Inclusive processes ensure that women, youth, older persons, and people with disabilities are able to influence decisions, rather than simply attend meetings. Feedback loops close the circle by showing communities how their voices translated into concrete actions, building trust.
Because HOIFA funding is flexible, partners are able to respond immediately when new priorities emerge, reinforcing the link between participation and decision-making. The result is a humanitarian response that is faster, more accountable, and deeply rooted in community leadership.

Scaling locally led financing beyond projects
Looking ahead, speakers reflected on what is needed to sustain and scale locally led financing models. A key message was that scale is not achieved by expanding projects alone, but by embedding community-driven approaches into existing systems.
“Scalability is not about adding more money, it is
about building systems where communities lead,
governments integrate, and donors trust.”
Examples were shared of community priorities being integrated into village planning documents, district disaster plans, and national policy discussions through localization platforms such as Indonesia’s LokaNusa. These linkages help ensure that locally led approaches are not treated as temporary pilots, but as part of formal governance and financing structures.
At the global level, ToGETHER’s engagement in localization and humanitarian financing dialogues continues to highlight that trust-based, flexible funding can improve effectiveness without reducing accountability.
Underlying all of this is sustained mentoring, not one-off training. Peer-to-peer learning strengthens local leadership, builds confidence, and spreads capacity horizontally across networks.






Lessons for the future of humanitarian financing
As the session closed, panelists reflected on what HOIFA offers to the broader humanitarian system.
- First, shifting power to local decision-making bodies —such as Country Steering Committees in ToGETHER— works. It accelerates response, strengthens accountability, and builds trust with communities.
- Second, flexibility does not increase risk, it increases effectiveness.
- Third, donors must move from a culture of control to one of trust and partnership.
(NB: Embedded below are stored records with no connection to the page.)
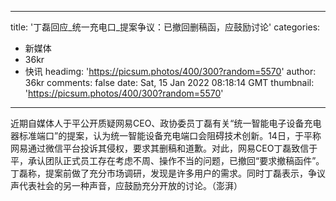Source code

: 
---
title: '丁磊回应_统一充电口_提案争议：已撤回删稿函，应鼓励讨论'
categories: 
 - 新媒体
 - 36kr
 - 快讯
headimg: 'https://picsum.photos/400/300?random=5570'
author: 36kr
comments: false
date: Sat, 15 Jan 2022 08:18:14 GMT
thumbnail: 'https://picsum.photos/400/300?random=5570'
---

<div>   
近期自媒体人于平公开质疑网易CEO、政协委员丁磊有关“统一智能电子设备充电器标准端口”的提案，认为统一智能设备充电端口会阻碍技术创新。14日，于平称网易通过微信平台投诉其侵权，要求其删稿和道歉。对此，网易CEO丁磊致信于平，承认团队正式员工存在考虑不周、操作不当的问题，已撤回“要求撤稿函件”。丁磊称，提案前做了充分市场调研，发现是许多用户的需求。同时丁磊表示，争议声代表社会的另一种声音，应鼓励充分开放的讨论。（澎湃）  
</div>
            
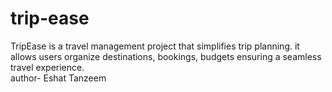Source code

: # trip-ease
TripEase is a travel management project that simplifies trip planning. it allows users organize destinations, bookings, budgets ensuring a seamless travel experience.
<br>
author- Eshat Tanzeem
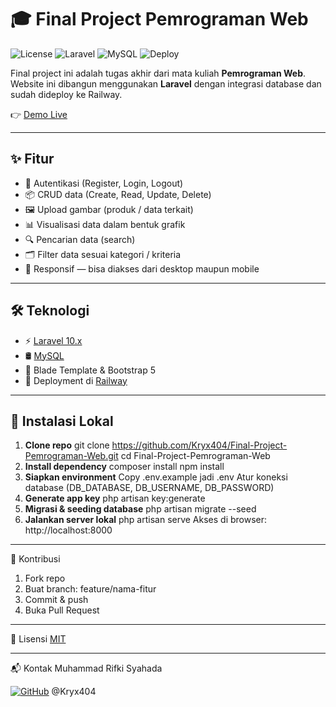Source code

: # 🎓 Final Project Pemrograman Web

![License](https://img.shields.io/badge/license-MIT-blue.svg)
![Laravel](https://img.shields.io/badge/laravel-10.x-red?logo=laravel)
![MySQL](https://img.shields.io/badge/mysql-8.0-blue?logo=mysql)
![Deploy](https://img.shields.io/badge/deploy-Railway-0f0f0f?logo=railway)

Final project ini adalah tugas akhir dari mata kuliah **Pemrograman Web**.  
Website ini dibangun menggunakan **Laravel** dengan integrasi database dan sudah dideploy ke Railway.  

👉 [Demo Live](https://trash-p.up.railway.app/)

---

## ✨ Fitur
- 🔑 Autentikasi (Register, Login, Logout)  
- 📦 CRUD data (Create, Read, Update, Delete)  
- 🖼 Upload gambar (produk / data terkait)  
- 📊 Visualisasi data dalam bentuk grafik  
- 🔍 Pencarian data (search)  
- 🗂 Filter data sesuai kategori / kriteria  
- 📱 Responsif — bisa diakses dari desktop maupun mobile  

---

## 🛠️ Teknologi
- ⚡ [Laravel 10.x](https://laravel.com/)  
- 🛢 [MySQL](https://www.mysql.com/)  
- 🎨 Blade Template & Bootstrap 5 
- 🚀 Deployment di [Railway](https://railway.app/)  

---

## 🚀 Instalasi Lokal

1. **Clone repo**
   git clone https://github.com/Kryx404/Final-Project-Pemrograman-Web.git
   cd Final-Project-Pemrograman-Web
2. **Install dependency**
   composer install
   npm install
3. **Siapkan environment**
   Copy .env.example jadi .env
   Atur koneksi database (DB_DATABASE, DB_USERNAME, DB_PASSWORD)
4. **Generate app key**
   php artisan key:generate
5. **Migrasi & seeding database**
   php artisan migrate --seed
6. **Jalankan server lokal**
   php artisan serve
   Akses di browser: http://localhost:8000

---

🤝 Kontribusi
1.    Fork repo
2.    Buat branch: feature/nama-fitur
3.    Commit & push
4.    Buka Pull Request

---

📄 Lisensi [MIT](./LICENSE)

---

📬 Kontak
Muhammad Rifki Syahada

[![GitHub](https://img.shields.io/badge/GitHub-181717?logo=github&logoColor=white)](https://github.com/Kryx404) @Kryx404
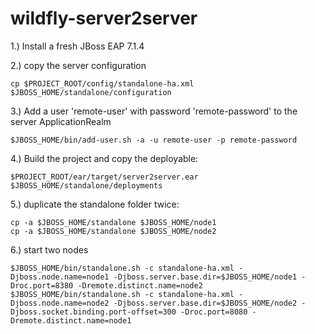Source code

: # wildfly-server2server

1.) Install a fresh JBoss EAP 7.1.4

2.) copy the server configuration

    cp $PROJECT_ROOT/config/standalone-ha.xml $JBOSS_HOME/standalone/configuration
     
3.) Add a user 'remote-user' with password 'remote-password' to the server ApplicationRealm

    $JBOSS_HOME/bin/add-user.sh -a -u remote-user -p remote-password

4.) Build the project and copy the deployable:

    $PROJECT_ROOT/ear/target/server2server.ear $JBOSS_HOME/standalone/deployments
    
5.) duplicate the standalone folder twice:

    cp -a $JBOSS_HOME/standalone $JBOSS_HOME/node1
    cp -a $JBOSS_HOME/standalone $JBOSS_HOME/node2
    
6.) start two nodes

    $JBOSS_HOME/bin/standalone.sh -c standalone-ha.xml -Djboss.node.name=node1 -Djboss.server.base.dir=$JBOSS_HOME/node1 -Droc.port=8380 -Dremote.distinct.name=node2
    $JBOSS_HOME/bin/standalone.sh -c standalone-ha.xml -Djboss.node.name=node2 -Djboss.server.base.dir=$JBOSS_HOME/node2 -Djboss.socket.binding.port-offset=300 -Droc.port=8080 -Dremote.distinct.name=node1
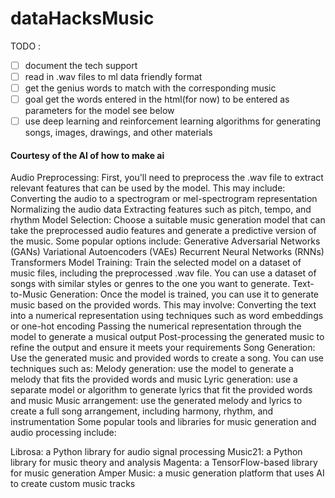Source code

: # dataHacksMusic
TODO :
- [ ]  document the tech support
- [ ] read in .wav files to ml data friendly format
- [ ]  get the genius words to match with the corresponding music
- [ ] goal get the words entered in the html(for now) to be entered as parameters for the model see below
- [ ]  use deep learning and reinforcement learning algorithms for generating songs, images, drawings, and other materials

#### Courtesy of the AI of how to make ai

Audio Preprocessing: First, you'll need to preprocess the .wav file to extract relevant features that can be used by the model. This may include:
Converting the audio to a spectrogram or mel-spectrogram representation
Normalizing the audio data
Extracting features such as pitch, tempo, and rhythm
Model Selection: Choose a suitable music generation model that can take the preprocessed audio features and generate a predictive version of the music. Some popular options include:
Generative Adversarial Networks (GANs)
Variational Autoencoders (VAEs)
Recurrent Neural Networks (RNNs)
Transformers
Model Training: Train the selected model on a dataset of music files, including the preprocessed .wav file. You can use a dataset of songs with similar styles or genres to the one you want to generate.
Text-to-Music Generation: Once the model is trained, you can use it to generate music based on the provided words. This may involve:
Converting the text into a numerical representation using techniques such as word embeddings or one-hot encoding
Passing the numerical representation through the model to generate a musical output
Post-processing the generated music to refine the output and ensure it meets your requirements
Song Generation: Use the generated music and provided words to create a song. You can use techniques such as:
Melody generation: use the model to generate a melody that fits the provided words and music
Lyric generation: use a separate model or algorithm to generate lyrics that fit the provided words and music
Music arrangement: use the generated melody and lyrics to create a full song arrangement, including harmony, rhythm, and instrumentation
Some popular tools and libraries for music generation and audio processing include:

Librosa: a Python library for audio signal processing
Music21: a Python library for music theory and analysis
Magenta: a TensorFlow-based library for music generation
Amper Music: a music generation platform that uses AI to create custom music tracks
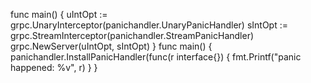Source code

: 
func main() {
	uIntOpt := grpc.UnaryInterceptor(panichandler.UnaryPanicHandler)
	sIntOpt := grpc.StreamInterceptor(panichandler.StreamPanicHandler)
	grpc.NewServer(uIntOpt, sIntOpt)
}
func main() {
	panichandler.InstallPanicHandler(func(r interface{}) {
		fmt.Printf("panic happened: %v", r)
	}
}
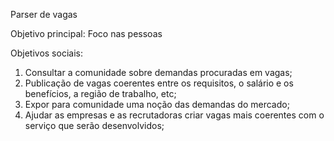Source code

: Parser de vagas

Objetivo principal:
Foco nas pessoas

Objetivos sociais:
1. Consultar a comunidade sobre demandas procuradas em vagas;
2. Publicação de vagas coerentes entre os requisitos, o salário e os benefícios, a região de trabalho, etc;
3. Expor para comunidade uma noção das demandas do mercado;
4. Ajudar as empresas e as recrutadoras criar vagas mais coerentes com o serviço que serão desenvolvidos;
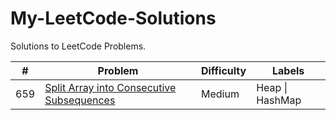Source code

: # My-LeetCode-Solutions
Solutions to LeetCode Problems.


| # | Problem | Difficulty | Labels |
|---| ------- | ---------- | ------ |
|659|[Split Array into Consecutive Subsequences](https://github.com/cswsq96/My-LeetCode-Solutions/blob/master/Problems/659.%20Split%20Array%20into%20Consecutive%20Subsequences.md)|Medium|Heap \| HashMap|
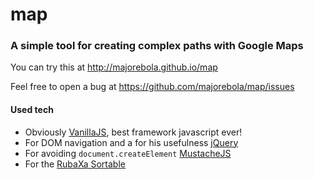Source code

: # map

### A simple tool for creating complex paths with Google Maps

You can try this at http://majorebola.github.io/map

Feel free to open a bug at https://github.com/majorebola/map/issues

#### Used tech
* Obviously [VanillaJS](http://vanilla-js.com/), best framework javascript ever!
* For DOM navigation and a for his usefulness [jQuery](https://jquery.com/)
* For avoiding `document.createElement` [MustacheJS](https://mustache.github.io/)
* For the [RubaXa Sortable](https://github.com/RubaXa/Sortable)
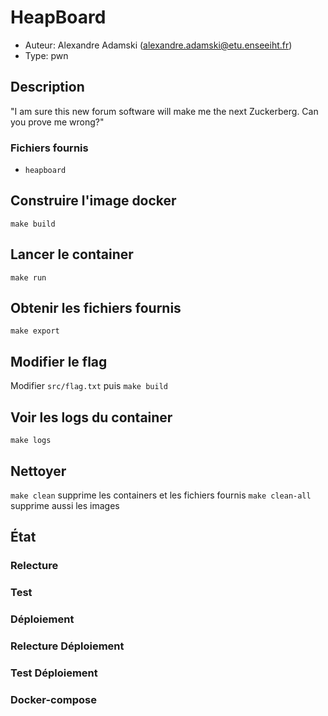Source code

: # HeapBoard

- Auteur: Alexandre Adamski (<alexandre.adamski@etu.enseeiht.fr>)
- Type: pwn

## Description

"I am sure this new forum software will make me the next Zuckerberg. Can you prove me wrong?"

### Fichiers fournis

- `heapboard`

## Construire l'image docker

`make build`

## Lancer le container

`make run`

## Obtenir les fichiers fournis

`make export`

## Modifier le flag

Modifier `src/flag.txt` puis `make build`

## Voir les logs du container

`make logs`

## Nettoyer

`make clean` supprime les containers et les fichiers fournis
`make clean-all` supprime aussi les images

## État

### Relecture

### Test

### Déploiement

### Relecture Déploiement

### Test Déploiement

### Docker-compose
Urgent changes highlighted included:
- Simplified and appropriate donor requirements
- Multi-year funding to retain skilled staff
- Increased direct funding to local actors
- Support for core organizational and contingency costs
“Local actors already have the knowledge
and community connections. What we need is fair
access to resources and systems that allow
us to do our work effectively.”
Reflections from RHPW
The ToGETHER session at RHPW Asia Pacific 2025 offered practical insights into how power shifts are already happening and where further changes are needed. The discussions reinforced that local organizations and communities are not lacking capacity or ideas. What they need are systems that reflect their realities, share risk more equitably, and trust local leadership.
As humanitarian actors across the region continue to navigate a changing world, experiences from HOIFA demonstrate that locally led humanitarian action is not only possible, but already delivering results when the conditions allow it.
The challenge now is whether global systems are ready to follow where local leadership is already leading.